OK, writer to writer, let’s be strategic, what are you up against?
Getting into TV is hard. TV is a multi-million dollar, high-risk industry. There isn’t a producer out there waiting for you with a big bag of money. As an inexperienced newcomer, you’re a risk. The reality is that however talented you are, however exciting your material, unless you’ve been taught how to write within the insanely difficult storytelling restrictions imposed by the TV business model you’re a risk that producers may not be prepared to take. Why? Look at it from the producer’s point of view. If you can’t hit that deadline with what’s needed, you could jeopardise the whole project and lose the company millions.
Television’s ‘Just in time’ business model.
TV’s ‘just in time’-style business model is designed to work brilliantly for the production house, not for writers. Many writers want to write their own series. But while these days producers often, first-off, just want a pitch-deck for a new series (a few pages with one or two-sentence loglines and summaries of the series’ bible, storylines, pilot plus descriptions of tone and the like), at some point, pitch-deck or no pitch-deck you will need write the pilot and storylines, and do it at speed so that your producer knows it will work and can show the material to investors.

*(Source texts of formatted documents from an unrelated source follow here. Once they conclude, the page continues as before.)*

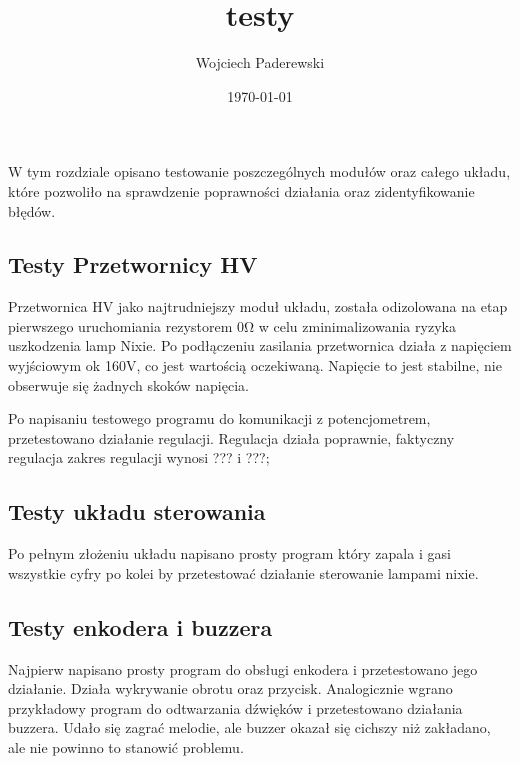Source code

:\documentclass[../main.tex]{subfiles}
\author{Wojciech Paderewski}
\date{\today}
\title{testy}
\begin{document}
W tym rozdziale opisano testowanie poszczególnych 
modułów oraz całego układu, które pozwoliło na sprawdzenie poprawności działania oraz zidentyfikowanie błędów.

\subsection{Testy Przetwornicy HV}
Przetwornica HV jako najtrudniejszy moduł układu, została odizolowana na etap pierwszego uruchomiania rezystorem 0\si{\ohm}
w celu zminimalizowania ryzyka uszkodzenia lamp Nixie. Po podłączeniu zasilania przetwornica działa z napięciem wyjściowym 
ok 160V, co jest wartością oczekiwaną. Napięcie to jest stabilne, nie obserwuje się żadnych skoków napięcia.


Po napisaniu testowego programu do komunikacji z potencjometrem, przetestowano działanie regulacji. Regulacja działa poprawnie, faktyczny regulacja 
zakres regulacji wynosi ??? i ???;



\subsection{Testy układu sterowania}
Po pełnym złożeniu układu napisano prosty program który zapala i gasi wszystkie cyfry po kolei by przetestować działanie sterowanie
lampami nixie.


\subsection{Testy enkodera i buzzera}
Najpierw napisano prosty program do obsługi enkodera i przetestowano jego działanie. Działa wykrywanie obrotu oraz przycisk. Analogicznie
wgrano przykładowy program do odtwarzania dźwięków i przetestowano działania buzzera. Udało się zagrać melodie, ale buzzer okazał się cichszy
niż zakładano, ale nie powinno to stanowić problemu.
\end{document}
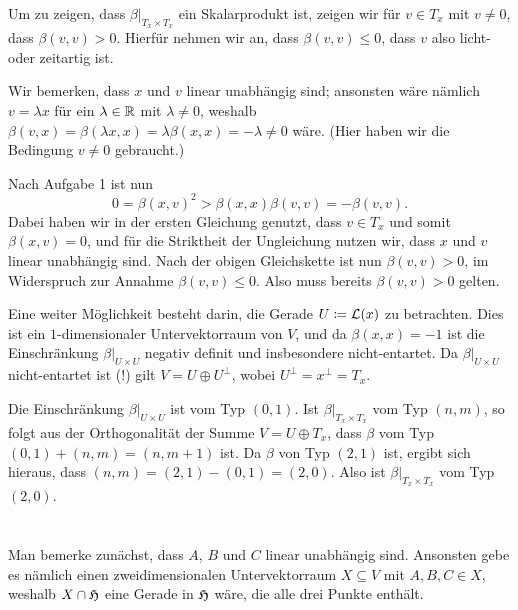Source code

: \documentclass[a4paper,10pt,numbers=noenddot]{scrartcl}
\begin{document}
Um zu zeigen, dass $\beta|_{T_x \times T_x}$ ein Skalarprodukt ist, zeigen wir für $v \in T_x$ mit $v \neq 0$, dass $\beta(v,v) > 0$.
Hierfür nehmen wir an, dass $\beta(v, v) \leq 0$, dass $v$ also licht- oder zeitartig ist.

Wir bemerken, dass $x$ und $v$ linear unabhängig sind; ansonsten wäre nämlich $v = \lambda x$ für ein $\lambda \in \mathbb{R}$ mit $\lambda \neq 0$, weshalb $\beta(v,x) = \beta(\lambda x, x) = \lambda \beta(x,x) = - \lambda \neq 0$ wäre.
(Hier haben wir die Bedingung $v \neq 0$ gebraucht.)

Nach Aufgabe 1 ist nun
\[
     0
  = \beta(x,v)^2
  > \beta(x,x) \beta(v,v)
  = -\beta(v,v).
\]
Dabei haben wir in der ersten Gleichung genutzt, dass $v \in T_x$ und somit $\beta(x,v) = 0$, und für die Striktheit der Ungleichung nutzen wir, dass $x$ und $v$ linear unabhängig sind.
Nach der obigen Gleichskette ist nun $\beta(v,v) > 0$, im Widerspruch zur Annahme $\beta(v,v) \leq 0$.
Also muss bereits $\beta(v,v) > 0$ gelten.


\begin{remark}
  Eine weiter Möglichkeit besteht darin, die Gerade $U \coloneqq \operatorname{\mathcal{L}}(x)$ zu betrachten.
  Dies ist ein $1$-dimensionaler Untervektorraum von $V$, und da $\beta(x,x) = -1$ ist die Einschränkung $\beta|_{U \times U}$ negativ definit und insbesondere nicht-entartet.
  Da $\beta|_{U \times U}$ nicht-entartet ist (!) gilt $V = U \oplus U^\perp$, wobei $U^\perp = x^\perp = T_x$.
  
  Die Einschränkung $\beta|_{U \times U}$ ist vom Typ $(0,1)$.
  Ist $\beta|_{T_x \times T_x}$ vom Typ $(n,m)$, so folgt aus der Orthogonalität der Summe $V = U \oplus T_x$, dass $\beta$ vom Typ $(0,1) + (n,m) = (n,m+1)$ ist.
  Da $\beta$ von Typ $(2,1)$ ist, ergibt sich hieraus, dass $(n,m) = (2,1) - (0,1) = (2,0)$.
  Also ist $\beta|_{T_x \times T_x}$ vom Typ $(2,0)$.
\end{remark}











\section{}

Man bemerke zunächst, dass $A$, $B$ und $C$ linear unabhängig sind.
Ansonsten gebe es nämlich einen zweidimensionalen Untervektorraum $X \subseteq V$ mit $A, B, C \in X$, weshalb $X \cap \mathfrak{H}$ eine Gerade in $\mathfrak{H}$ wäre, die alle drei Punkte enthält.
\end{document}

It’s a huge job to go from a logline to a plot, let alone a series - writing hours and hours of screen time! Speed is essential- you can’t keep rewriting and if you take too long you might lose your producer (TV’s a business). In some cases, depending on the production house and the country you’re writing for, the producer may need complete scene by scene plans of episodes (scenes, sets and characters) well ahead of time. Sometimes these plans will need to be set in stone weeks even months ahead of drafts being written - so that actors can be hired, sets built, costumes made, locations chosen all ready to go on a specific date, while you and/or a team of writers are actually writing drafts.
Okay, you’re panicking - every writer panics the first time they hear this and it gets worse. But forewarned is forearmed. Stay with me.
How ‘worse’?
The structural skills you’ll need are not those you've learnt about the Hollywood conventional one hero, single chronological journey. TV structure is utterly different. It has to be. It’s about multiple protagonists, multiple interwoven stories, ongoing carefully split-up serial content and specific screen time.
You need to learn how to:
- create multiple, vividly powerful storylines at speed to order and to specific length so that each episode runs for a sensible screentime, in broadcast TV often a very specific screentime
- know how to split each story into beats and interweave keeping coherence and rising suspense to multiple cliffhangers
- work within a maze of restrictions including limited sets, locations, actor availability and many more
- know how to create and interweave multiple serial lines that can run for many episodes, maybe seasons
Finally, in some production houses, particularly if you’re working on a series in production for broadcast TV, you need to be so utterly in control that within a very limited time after the plotting meeting, you’re able to write and submit a plan for an episode with a specific number of scenes and
- multiple interwoven storylines all inserted
- all sets and characters and scene content clearly specified
- several stories all ending in cliffhangers
- often, in broadcast TV a running time accurately estimated to the minute and the second
And, often, do it without writing a scene or a line of dialogue.